»»

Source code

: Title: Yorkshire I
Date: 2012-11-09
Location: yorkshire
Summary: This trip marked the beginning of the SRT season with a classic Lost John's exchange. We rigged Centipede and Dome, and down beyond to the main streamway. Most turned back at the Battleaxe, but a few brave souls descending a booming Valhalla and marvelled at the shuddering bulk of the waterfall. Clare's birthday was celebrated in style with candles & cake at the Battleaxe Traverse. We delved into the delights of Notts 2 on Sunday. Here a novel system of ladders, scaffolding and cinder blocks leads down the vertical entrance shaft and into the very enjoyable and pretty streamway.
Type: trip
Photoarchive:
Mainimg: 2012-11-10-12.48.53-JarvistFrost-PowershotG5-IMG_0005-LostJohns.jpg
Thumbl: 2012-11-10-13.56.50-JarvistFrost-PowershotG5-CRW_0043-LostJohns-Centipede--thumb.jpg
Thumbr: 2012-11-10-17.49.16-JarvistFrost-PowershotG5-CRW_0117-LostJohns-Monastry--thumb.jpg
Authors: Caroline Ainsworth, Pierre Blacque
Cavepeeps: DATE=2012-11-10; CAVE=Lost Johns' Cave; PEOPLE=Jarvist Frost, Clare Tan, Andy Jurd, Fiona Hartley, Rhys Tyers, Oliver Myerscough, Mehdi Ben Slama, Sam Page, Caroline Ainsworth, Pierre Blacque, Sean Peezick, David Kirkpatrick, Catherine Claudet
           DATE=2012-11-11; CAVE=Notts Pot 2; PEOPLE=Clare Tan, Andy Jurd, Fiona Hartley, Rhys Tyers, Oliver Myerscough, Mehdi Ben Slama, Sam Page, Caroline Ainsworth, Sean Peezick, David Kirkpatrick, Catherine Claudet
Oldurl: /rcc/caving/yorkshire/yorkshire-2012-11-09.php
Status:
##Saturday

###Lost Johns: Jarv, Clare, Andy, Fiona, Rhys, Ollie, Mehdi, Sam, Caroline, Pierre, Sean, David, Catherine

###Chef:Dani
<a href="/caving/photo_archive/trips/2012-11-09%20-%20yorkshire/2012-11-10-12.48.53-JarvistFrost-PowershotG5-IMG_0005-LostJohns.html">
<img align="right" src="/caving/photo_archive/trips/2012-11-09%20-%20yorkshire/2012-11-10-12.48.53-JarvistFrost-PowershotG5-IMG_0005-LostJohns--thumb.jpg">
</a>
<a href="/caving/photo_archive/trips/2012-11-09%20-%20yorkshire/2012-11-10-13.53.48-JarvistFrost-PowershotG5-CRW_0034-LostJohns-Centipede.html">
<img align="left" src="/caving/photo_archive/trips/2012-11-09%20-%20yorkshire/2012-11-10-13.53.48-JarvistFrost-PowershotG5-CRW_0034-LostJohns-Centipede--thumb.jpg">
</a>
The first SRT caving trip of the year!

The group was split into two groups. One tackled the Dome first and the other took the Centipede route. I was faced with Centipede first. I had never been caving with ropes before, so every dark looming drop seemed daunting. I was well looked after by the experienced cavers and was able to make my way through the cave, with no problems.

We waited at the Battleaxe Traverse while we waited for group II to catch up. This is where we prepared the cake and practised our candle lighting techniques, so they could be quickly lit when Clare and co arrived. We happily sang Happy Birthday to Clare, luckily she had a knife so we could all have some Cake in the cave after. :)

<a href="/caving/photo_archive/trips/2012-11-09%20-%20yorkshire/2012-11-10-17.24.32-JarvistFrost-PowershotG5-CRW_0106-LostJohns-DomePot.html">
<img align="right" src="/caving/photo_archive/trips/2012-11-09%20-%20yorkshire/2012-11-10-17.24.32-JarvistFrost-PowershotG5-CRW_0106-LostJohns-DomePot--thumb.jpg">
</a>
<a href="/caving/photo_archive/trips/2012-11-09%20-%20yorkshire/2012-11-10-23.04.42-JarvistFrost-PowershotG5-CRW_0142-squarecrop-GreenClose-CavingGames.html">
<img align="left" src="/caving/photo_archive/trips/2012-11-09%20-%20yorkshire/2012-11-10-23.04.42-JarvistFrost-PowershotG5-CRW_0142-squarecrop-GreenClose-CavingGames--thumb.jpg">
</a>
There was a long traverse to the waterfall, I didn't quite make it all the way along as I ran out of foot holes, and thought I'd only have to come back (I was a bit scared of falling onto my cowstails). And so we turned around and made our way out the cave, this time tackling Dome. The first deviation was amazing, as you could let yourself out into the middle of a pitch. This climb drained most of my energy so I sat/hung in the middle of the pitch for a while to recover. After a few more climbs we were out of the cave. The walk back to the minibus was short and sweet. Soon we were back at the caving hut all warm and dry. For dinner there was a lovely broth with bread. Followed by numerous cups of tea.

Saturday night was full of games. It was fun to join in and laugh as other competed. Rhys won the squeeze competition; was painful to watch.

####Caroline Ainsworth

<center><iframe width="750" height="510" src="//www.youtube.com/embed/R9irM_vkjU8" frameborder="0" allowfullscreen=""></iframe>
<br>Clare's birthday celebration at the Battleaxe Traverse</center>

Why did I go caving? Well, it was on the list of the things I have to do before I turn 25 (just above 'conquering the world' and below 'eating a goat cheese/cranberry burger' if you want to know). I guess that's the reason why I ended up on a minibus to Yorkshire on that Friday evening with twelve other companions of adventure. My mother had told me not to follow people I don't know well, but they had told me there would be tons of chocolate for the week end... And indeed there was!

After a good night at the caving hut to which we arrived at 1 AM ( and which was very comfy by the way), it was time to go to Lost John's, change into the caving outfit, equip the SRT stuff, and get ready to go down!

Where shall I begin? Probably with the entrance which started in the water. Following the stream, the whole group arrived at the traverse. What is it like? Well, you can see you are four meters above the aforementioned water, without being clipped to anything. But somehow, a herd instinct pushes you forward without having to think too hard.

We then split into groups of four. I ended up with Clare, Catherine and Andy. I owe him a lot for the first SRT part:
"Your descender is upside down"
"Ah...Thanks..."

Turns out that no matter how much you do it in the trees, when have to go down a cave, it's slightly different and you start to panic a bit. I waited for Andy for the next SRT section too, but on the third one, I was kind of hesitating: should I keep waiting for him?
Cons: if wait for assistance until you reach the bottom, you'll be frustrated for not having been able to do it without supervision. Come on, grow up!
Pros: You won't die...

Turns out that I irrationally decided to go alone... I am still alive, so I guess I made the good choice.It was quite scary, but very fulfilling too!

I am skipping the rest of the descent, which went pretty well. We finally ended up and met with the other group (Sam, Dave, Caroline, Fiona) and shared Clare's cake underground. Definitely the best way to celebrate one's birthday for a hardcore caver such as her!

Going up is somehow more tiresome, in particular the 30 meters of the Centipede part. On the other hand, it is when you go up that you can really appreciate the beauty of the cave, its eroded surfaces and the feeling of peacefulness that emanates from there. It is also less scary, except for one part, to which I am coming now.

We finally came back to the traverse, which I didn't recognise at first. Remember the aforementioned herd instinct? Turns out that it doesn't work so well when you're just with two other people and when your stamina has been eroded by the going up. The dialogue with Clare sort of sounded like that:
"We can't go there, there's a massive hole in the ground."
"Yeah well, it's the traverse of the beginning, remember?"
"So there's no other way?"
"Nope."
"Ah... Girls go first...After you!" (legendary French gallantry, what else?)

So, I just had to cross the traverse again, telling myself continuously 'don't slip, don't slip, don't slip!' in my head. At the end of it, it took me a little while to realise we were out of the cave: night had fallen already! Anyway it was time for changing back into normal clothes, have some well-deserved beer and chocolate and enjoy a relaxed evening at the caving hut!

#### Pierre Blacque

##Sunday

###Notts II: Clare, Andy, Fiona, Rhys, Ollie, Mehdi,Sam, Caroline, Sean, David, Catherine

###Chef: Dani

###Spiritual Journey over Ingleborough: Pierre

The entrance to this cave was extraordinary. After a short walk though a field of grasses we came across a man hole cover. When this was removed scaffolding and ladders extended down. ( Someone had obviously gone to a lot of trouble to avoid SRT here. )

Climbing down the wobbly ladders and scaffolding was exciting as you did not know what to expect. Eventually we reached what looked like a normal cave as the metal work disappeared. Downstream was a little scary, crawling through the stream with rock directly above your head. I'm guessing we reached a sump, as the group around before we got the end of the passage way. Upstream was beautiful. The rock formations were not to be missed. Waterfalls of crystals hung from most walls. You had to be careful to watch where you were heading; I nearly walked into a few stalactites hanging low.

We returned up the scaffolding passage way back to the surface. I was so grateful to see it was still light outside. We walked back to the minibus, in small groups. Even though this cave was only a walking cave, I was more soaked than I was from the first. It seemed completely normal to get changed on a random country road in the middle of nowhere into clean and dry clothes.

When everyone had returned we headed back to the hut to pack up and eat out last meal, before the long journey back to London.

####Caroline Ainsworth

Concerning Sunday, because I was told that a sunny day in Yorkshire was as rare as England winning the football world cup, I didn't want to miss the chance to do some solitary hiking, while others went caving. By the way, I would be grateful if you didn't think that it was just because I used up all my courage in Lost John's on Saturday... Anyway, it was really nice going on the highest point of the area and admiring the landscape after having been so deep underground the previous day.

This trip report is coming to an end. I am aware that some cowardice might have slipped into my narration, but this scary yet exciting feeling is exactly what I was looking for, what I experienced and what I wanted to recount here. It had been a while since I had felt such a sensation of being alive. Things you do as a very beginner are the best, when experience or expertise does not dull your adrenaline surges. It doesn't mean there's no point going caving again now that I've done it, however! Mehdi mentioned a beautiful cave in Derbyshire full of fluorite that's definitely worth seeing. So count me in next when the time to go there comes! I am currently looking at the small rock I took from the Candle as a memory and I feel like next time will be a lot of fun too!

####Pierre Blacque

««

* [ASSIGNMENT]
Give back, exactly as written, the stretch from the line with "Cons: if wait" through the line with "gallantry, what else?)", and no other lines from the records above.

* [SOLUTION TO THIS PROBLEM]
Cons: if wait for assistance until you reach the bottom, you'll be frustrated for not having been able to do it without supervision. Come on, grow up!
Pros: You won't die...

Turns out that I irrationally decided to go alone... I am still alive, so I guess I made the good choice.It was quite scary, but very fulfilling too!

I am skipping the rest of the descent, which went pretty well. We finally ended up and met with the other group (Sam, Dave, Caroline, Fiona) and shared Clare's cake underground. Definitely the best way to celebrate one's birthday for a hardcore caver such as her!

Going up is somehow more tiresome, in particular the 30 meters of the Centipede part. On the other hand, it is when you go up that you can really appreciate the beauty of the cave, its eroded surfaces and the feeling of peacefulness that emanates from there. It is also less scary, except for one part, to which I am coming now.

We finally came back to the traverse, which I didn't recognise at first. Remember the aforementioned herd instinct? Turns out that it doesn't work so well when you're just with two other people and when your stamina has been eroded by the going up. The dialogue with Clare sort of sounded like that:
"We can't go there, there's a massive hole in the ground."
"Yeah well, it's the traverse of the beginning, remember?"
"So there's no other way?"
"Nope."
"Ah... Girls go first...After you!" (legendary French gallantry, what else?)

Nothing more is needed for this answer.